PROMPT >>
Both the line containing "a, change the access time only" and the line containing "of the repository" belong to the span. Output exactly that span from the listing below, and nothing outside it.

------------

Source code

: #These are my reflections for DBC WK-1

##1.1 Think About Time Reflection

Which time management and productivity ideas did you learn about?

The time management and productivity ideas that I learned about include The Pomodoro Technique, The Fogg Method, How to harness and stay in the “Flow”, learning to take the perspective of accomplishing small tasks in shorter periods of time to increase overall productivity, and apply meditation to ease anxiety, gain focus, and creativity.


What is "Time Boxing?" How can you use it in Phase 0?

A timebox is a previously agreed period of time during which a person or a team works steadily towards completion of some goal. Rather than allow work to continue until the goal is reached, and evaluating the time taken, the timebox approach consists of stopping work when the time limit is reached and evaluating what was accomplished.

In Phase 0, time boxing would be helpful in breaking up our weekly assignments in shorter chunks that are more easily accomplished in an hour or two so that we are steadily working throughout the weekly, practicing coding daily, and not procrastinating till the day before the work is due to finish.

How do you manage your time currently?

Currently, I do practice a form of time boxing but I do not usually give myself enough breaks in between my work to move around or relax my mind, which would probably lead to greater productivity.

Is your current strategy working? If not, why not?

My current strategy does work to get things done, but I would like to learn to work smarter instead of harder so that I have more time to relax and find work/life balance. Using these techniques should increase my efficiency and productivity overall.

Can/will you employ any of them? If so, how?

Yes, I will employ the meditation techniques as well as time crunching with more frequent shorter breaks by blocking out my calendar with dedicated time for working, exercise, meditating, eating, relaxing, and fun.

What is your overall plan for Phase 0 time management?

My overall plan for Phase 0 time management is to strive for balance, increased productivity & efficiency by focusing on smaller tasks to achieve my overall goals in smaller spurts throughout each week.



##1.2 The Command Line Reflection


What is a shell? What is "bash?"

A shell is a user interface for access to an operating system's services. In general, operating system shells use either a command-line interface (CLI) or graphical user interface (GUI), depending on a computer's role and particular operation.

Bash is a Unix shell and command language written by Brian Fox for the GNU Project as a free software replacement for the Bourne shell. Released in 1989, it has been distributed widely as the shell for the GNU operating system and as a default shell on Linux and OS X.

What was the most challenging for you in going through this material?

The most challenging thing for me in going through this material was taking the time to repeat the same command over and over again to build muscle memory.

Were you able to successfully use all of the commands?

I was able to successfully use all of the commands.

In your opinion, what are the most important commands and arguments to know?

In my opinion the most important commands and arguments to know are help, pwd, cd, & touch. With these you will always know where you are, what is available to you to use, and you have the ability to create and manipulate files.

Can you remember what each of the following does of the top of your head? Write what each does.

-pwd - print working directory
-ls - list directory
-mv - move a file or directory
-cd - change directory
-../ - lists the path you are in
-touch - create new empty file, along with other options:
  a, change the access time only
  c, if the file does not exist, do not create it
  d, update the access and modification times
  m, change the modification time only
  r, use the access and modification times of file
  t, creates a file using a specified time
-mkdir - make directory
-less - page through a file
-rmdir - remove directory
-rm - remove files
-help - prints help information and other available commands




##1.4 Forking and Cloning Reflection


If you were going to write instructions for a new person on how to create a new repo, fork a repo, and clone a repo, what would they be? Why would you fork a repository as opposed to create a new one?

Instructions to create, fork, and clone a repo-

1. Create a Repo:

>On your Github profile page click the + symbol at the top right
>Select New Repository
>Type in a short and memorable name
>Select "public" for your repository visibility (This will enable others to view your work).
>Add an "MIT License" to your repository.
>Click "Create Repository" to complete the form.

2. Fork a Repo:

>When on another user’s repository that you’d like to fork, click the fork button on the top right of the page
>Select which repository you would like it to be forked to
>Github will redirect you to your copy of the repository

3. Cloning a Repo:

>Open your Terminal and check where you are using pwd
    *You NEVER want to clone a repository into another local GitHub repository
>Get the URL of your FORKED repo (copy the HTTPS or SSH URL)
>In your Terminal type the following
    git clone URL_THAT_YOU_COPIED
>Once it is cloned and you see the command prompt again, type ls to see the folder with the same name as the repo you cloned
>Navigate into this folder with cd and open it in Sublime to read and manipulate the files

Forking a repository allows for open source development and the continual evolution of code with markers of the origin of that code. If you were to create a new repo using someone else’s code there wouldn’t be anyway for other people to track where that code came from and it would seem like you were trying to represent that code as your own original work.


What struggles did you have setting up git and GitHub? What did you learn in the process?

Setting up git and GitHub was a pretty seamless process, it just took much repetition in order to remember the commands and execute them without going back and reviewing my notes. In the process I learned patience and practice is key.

------------

RESPONSE AREA >>
  a, change the access time only
  c, if the file does not exist, do not create it
  d, update the access and modification times
  m, change the modification time only
  r, use the access and modification times of file
  t, creates a file using a specified time
-mkdir - make directory
-less - page through a file
-rmdir - remove directory
-rm - remove files
-help - prints help information and other available commands




##1.4 Forking and Cloning Reflection


If you were going to write instructions for a new person on how to create a new repo, fork a repo, and clone a repo, what would they be? Why would you fork a repository as opposed to create a new one?

Instructions to create, fork, and clone a repo-

1. Create a Repo:

>On your Github profile page click the + symbol at the top right
>Select New Repository
>Type in a short and memorable name
>Select "public" for your repository visibility (This will enable others to view your work).
>Add an "MIT License" to your repository.
>Click "Create Repository" to complete the form.

2. Fork a Repo:

>When on another user’s repository that you’d like to fork, click the fork button on the top right of the page
>Select which repository you would like it to be forked to
>Github will redirect you to your copy of the repository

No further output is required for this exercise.